Report, as a single figure, how many lines in the records below include "Result".

__Rendered images with source text__:
--------------------

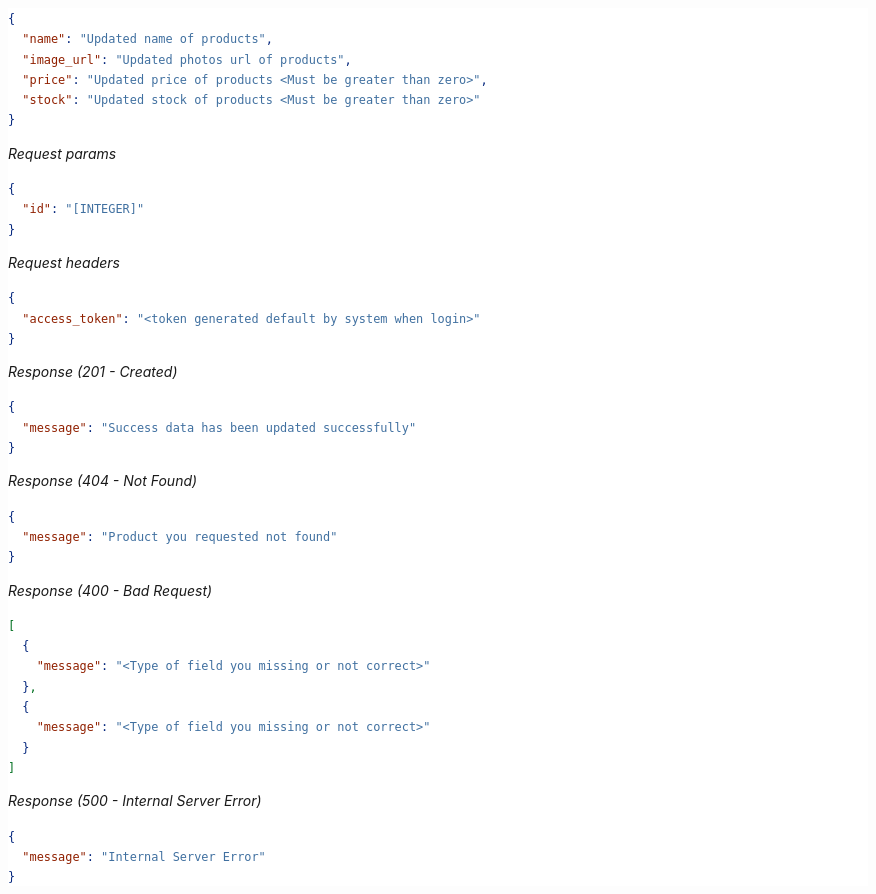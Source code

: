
   ```json
  {
    "name": "Updated name of products",
    "image_url": "Updated photos url of products",
    "price": "Updated price of products <Must be greater than zero>",
    "stock": "Updated stock of products <Must be greater than zero>"
  }
  ```

  _Request params_

  ```json
  {
    "id": "[INTEGER]"
  }
  ```

  _Request headers_

  ```json
  {
    "access_token": "<token generated default by system when login>"
  }
  ```

  _Response (201 - Created)_

  ```json
  {
    "message": "Success data has been updated successfully"
  }
  ```

  _Response (404 - Not Found)_

  ```json
  {
    "message": "Product you requested not found"
  }
  ```

  _Response (400 - Bad Request)_

  ```json
  [
    {
      "message": "<Type of field you missing or not correct>"
    },
    {
      "message": "<Type of field you missing or not correct>"
    }
  ]
  ```

  _Response (500 - Internal Server Error)_

  ```json
  {
    "message": "Internal Server Error"
  }
  ```
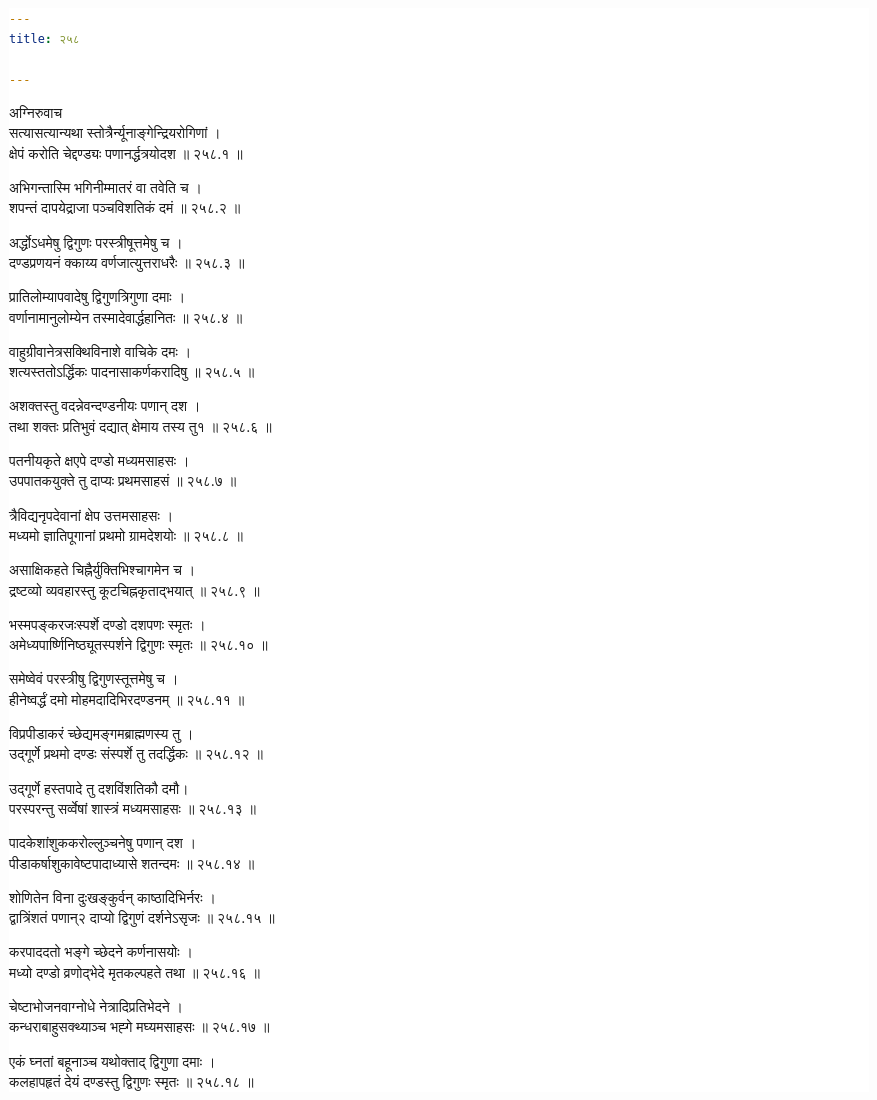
 ```yaml
---
title: २५८

---
```

अग्निरुवाच  
सत्यासत्यान्यथा स्तोत्रैर्न्यूनाङ्गेन्द्रियरोगिणां ।  
क्षेपं करोति चेद्दण्ड्यः पणानर्द्धत्रयोदश ॥ २५८.१ ॥  
  
अभिगन्तास्मि भगिनीम्मातरं वा तवेति च ।  
शपन्तं दापयेद्राजा पञ्चविशतिकं दमं ॥ २५८.२ ॥  
  
अर्द्धोऽधमेषु द्विगुणः परस्त्रीषूत्तमेषु च ।  
दण्डप्रणयनं क्काय्य वर्णजात्युत्तराधरैः ॥ २५८.३ ॥  
  
प्रातिलोम्यापवादेषु द्विगुणत्रिगुणा दमाः ।  
वर्णानामानुलोम्येन तस्मादेवार्द्धहानितः ॥ २५८.४ ॥  
  
वाहुग्रीवानेत्रसक्थिविनाशे वाचिके दमः ।  
शत्यस्ततोऽर्द्धिकः पादनासाकर्णकरादिषु ॥ २५८.५ ॥  
  
अशक्तस्तु वदन्नेवन्दण्डनीयः पणान् दश ।  
तथा शक्तः प्रतिभुवं दद्यात् क्षेमाय तस्य तु१ ॥ २५८.६ ॥  
  
पतनीयकृते क्षएपे दण्डो मध्यमसाहसः ।  
उपपातकयुक्ते तु दाप्यः प्रथमसाहसं ॥ २५८.७ ॥  
  
त्रैविद्यनृपदेवानां क्षेप उत्तमसाहसः ।  
मध्यमो ज्ञातिपूगानां प्रथमो ग्रामदेशयोः ॥ २५८.८ ॥  
  
असाक्षिकहते चिह्नैर्युक्तिभिश्चागमेन च ।  
द्रष्टव्यो व्यवहारस्तु कूटचिह्नकृताद्भयात् ॥ २५८.९ ॥  
  
भस्मपङ्करजःस्पर्शे दण्डो दशपणः स्मृतः ।  
अमेध्यपार्ष्णिनिष्ठ्यूतस्पर्शने द्विगुणः स्मृतः ॥ २५८.१० ॥  
  
समेष्वेवं परस्त्रीषु द्विगुणस्तूत्तमेषु च ।  
हीनेष्वर्द्धं दमो मोहमदादिभिरदण्डनम् ॥ २५८.११ ॥  
  
विप्रपीडाकरं च्छेद्यमङ्गमब्राह्मणस्य तु ।  
उद्‌गूर्णे प्रथमो दण्डः संस्पर्शे तु तदर्द्धिकः ॥ २५८.१२ ॥  
  
उद्‌गूर्णे हस्तपादे तु दशविंशतिकौ दमौ।  
परस्परन्तु सर्व्वेषां शास्त्रं मध्यमसाहसः ॥ २५८.१३ ॥  
  
पादकेशांशुककरोल्लुञ्चनेषु पणान् दश ।  
पीडाकर्षाशुकावेष्टपादाध्यासे शतन्दमः ॥ २५८.१४ ॥  
  
शोणितेन विना दुःखङ्कुर्वन् काष्ठादिभिर्नरः ।  
द्वात्रिंशतं पणान्२ दाप्यो द्विगुणं दर्शनेऽसृजः ॥ २५८.१५ ॥  
  
करपाददतो भङ्गे च्छेदने कर्णनासयोः ।  
मध्यो दण्डो व्रणोद्भेदे मृतकल्पहते तथा ॥ २५८.१६ ॥  
  
चेष्टाभोजनवाग्नोधे नेत्रादिप्रतिभेदने ।  
कन्धराबाहुसक्थ्याञ्च भह्गे मघ्यमसाहसः ॥ २५८.१७ ॥  
  
एकं घ्नतां बहूनाञ्च यथोक्ताद् द्विगुणा दमाः ।  
कलहापहृतं देयं दण्डस्तु द्विगुणः स्मृतः ॥ २५८.१८ ॥  
  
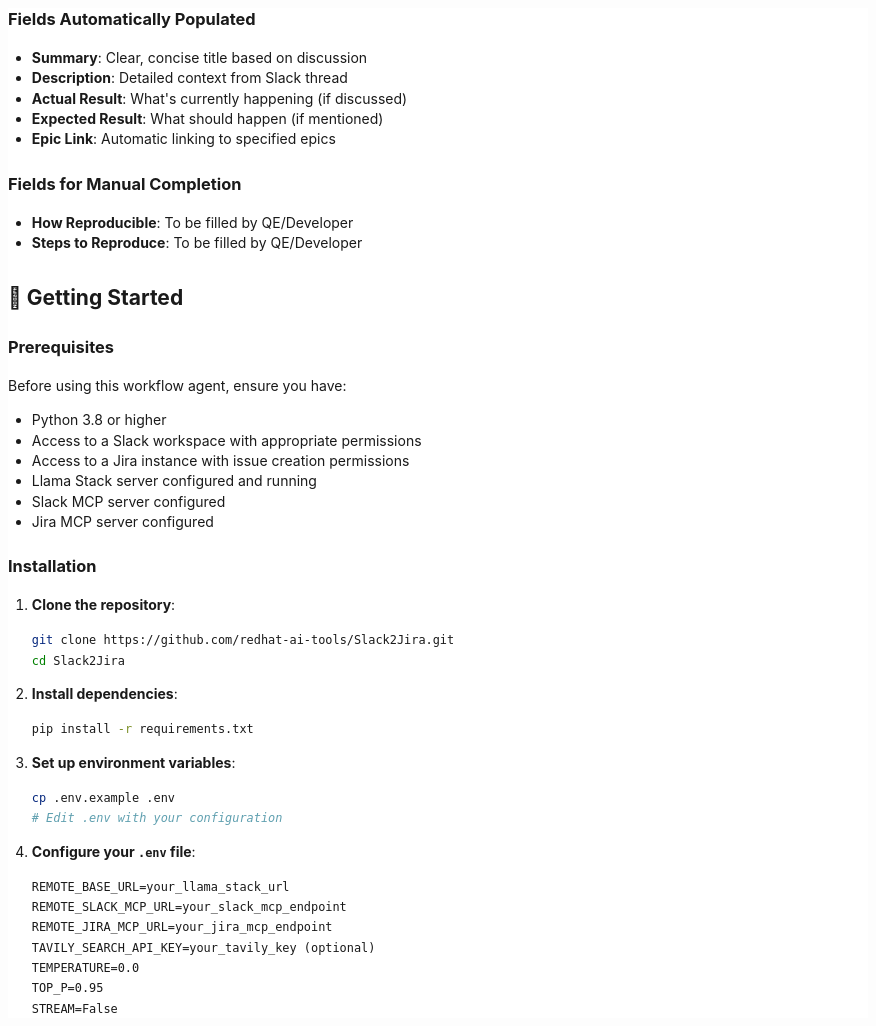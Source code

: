 ### Fields Automatically Populated
- **Summary**: Clear, concise title based on discussion
- **Description**: Detailed context from Slack thread
- **Actual Result**: What's currently happening (if discussed)
- **Expected Result**: What should happen (if mentioned)
- **Epic Link**: Automatic linking to specified epics

### Fields for Manual Completion
- **How Reproducible**: To be filled by QE/Developer
- **Steps to Reproduce**: To be filled by QE/Developer

## 🚀 Getting Started

### Prerequisites

Before using this workflow agent, ensure you have:

- Python 3.8 or higher
- Access to a Slack workspace with appropriate permissions
- Access to a Jira instance with issue creation permissions
- Llama Stack server configured and running
- Slack MCP server configured
- Jira MCP server configured

### Installation

1. **Clone the repository**:
   ```bash
   git clone https://github.com/redhat-ai-tools/Slack2Jira.git
   cd Slack2Jira
   ```

2. **Install dependencies**:
   ```bash
   pip install -r requirements.txt
   ```

3. **Set up environment variables**:
   ```bash
   cp .env.example .env
   # Edit .env with your configuration
   ```

4. **Configure your `.env` file**:
   ```env
   REMOTE_BASE_URL=your_llama_stack_url
   REMOTE_SLACK_MCP_URL=your_slack_mcp_endpoint
   REMOTE_JIRA_MCP_URL=your_jira_mcp_endpoint
   TAVILY_SEARCH_API_KEY=your_tavily_key (optional)
   TEMPERATURE=0.0
   TOP_P=0.95
   STREAM=False
   ```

--------------------

__Response__:
2